I know I asked about ceiling nailers before, but I have another questions based on the last one. Since I do need to have ceiling nailers, I was wondering if anyone has any experience with 'Prest-On Framer Backs' (www.prest-on.com) or 'The Nailer' (www.thenailer.com). Are they worth using and do they work well? If not, any ideas or pictures on how to properly put in ceiling nailers where I don't have any now.
If I am installing the drywall on the ceiling along the edge where the joists meet the wall, I can just attach the drywall to the joists (so every 16 inches)? Or do I need additional blocking between the joists. The way I'm thinking, the nailers are just for the areas where the joist runs parallel to the wall, but not at the edge (so there is nothing to attach the edge of the drywall to). Does that sound right? Thank you very much for all the help. I have read alot of very helpful things on this site, making my project much easier!
I have used the ones that you linked to first and love them in the right situation. If the framers forgot the nailers and it's impossible to get them in then they work great. Another situation where they work rather well is when the wall is not exactly flat along the top. You can chalk a line and move the ends of the sheetrock up and down to keep it straight for a nice straight crisp line where the ceiling meet the wall.
You do not need anything between the joist to support the sheetrock but only along that wall that runs parallel to the ceiling joist.
To me they look like a solution looking for a problem. I can see the point if you are exclusively a drywaller subcontractor and get to a job where some blocking is missing and there are no carpenters availible and you need to move forward. If you are doing all yourself then its no big deal to pause your hanging to install some blocking.
When I did my basement I subbed the drywall out. When the estimator came he was also looking for missing blocking and pointed it out. (I wasn't quite ready for drywall at that moment). When the hanging crew showed up the boss walked around with me to confirm 'rock' and 'no rock' details. For example, one doorway was to have bifolds with a rocked jamb. Other door jambs required 'no rock' because of pre-hung doors.
I was on site during the hanging.

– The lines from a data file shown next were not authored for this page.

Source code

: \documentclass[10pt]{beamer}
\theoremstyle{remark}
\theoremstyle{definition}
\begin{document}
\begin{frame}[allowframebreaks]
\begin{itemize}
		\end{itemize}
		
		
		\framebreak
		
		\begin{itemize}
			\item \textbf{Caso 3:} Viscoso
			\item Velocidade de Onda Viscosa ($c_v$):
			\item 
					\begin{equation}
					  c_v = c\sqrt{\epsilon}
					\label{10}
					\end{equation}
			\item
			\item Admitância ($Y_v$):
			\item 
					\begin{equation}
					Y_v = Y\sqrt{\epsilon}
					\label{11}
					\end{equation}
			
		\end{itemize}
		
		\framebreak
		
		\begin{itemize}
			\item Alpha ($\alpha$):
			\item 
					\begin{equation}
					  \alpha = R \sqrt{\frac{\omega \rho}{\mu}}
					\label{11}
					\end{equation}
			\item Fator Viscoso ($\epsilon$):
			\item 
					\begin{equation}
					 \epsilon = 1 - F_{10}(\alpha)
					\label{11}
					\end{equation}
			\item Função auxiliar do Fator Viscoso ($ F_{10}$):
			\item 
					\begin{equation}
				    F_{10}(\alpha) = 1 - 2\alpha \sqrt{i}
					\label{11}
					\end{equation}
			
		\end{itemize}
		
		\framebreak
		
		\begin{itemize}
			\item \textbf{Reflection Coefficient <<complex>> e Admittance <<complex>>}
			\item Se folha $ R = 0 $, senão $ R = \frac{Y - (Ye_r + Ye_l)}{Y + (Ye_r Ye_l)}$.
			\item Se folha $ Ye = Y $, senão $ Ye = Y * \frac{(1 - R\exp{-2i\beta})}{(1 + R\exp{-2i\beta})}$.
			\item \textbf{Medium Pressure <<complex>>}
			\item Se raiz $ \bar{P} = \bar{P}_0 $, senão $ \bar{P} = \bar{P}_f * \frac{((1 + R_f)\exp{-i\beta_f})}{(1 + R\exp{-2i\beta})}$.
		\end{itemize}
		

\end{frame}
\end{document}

The drywallers asked me for one more piece of blocking because they wanted to go a full sheet on one location and it didn't end at a good spot. I grabbed the nailer, cut the blocking, and in a few minutes I had the framing installed and the hangers continued.
If I wasn't onsite the drywallers would have maybe used something like what you linked to. More than likely they would have just grabbed a piece of scrap lumber from the trash and nailed it in place with some drywall nails.
My points are thus.
1) Make sure you have all blocking in before you drywall
2) If you sub out the drywall make sure whoever does the framing is available to add blocking if necessary.
3) Don't let a dedicated drywall hanging crew do carpentry work.
4) If you are doing both these tasks yourself, save the money and just use traditional blocking.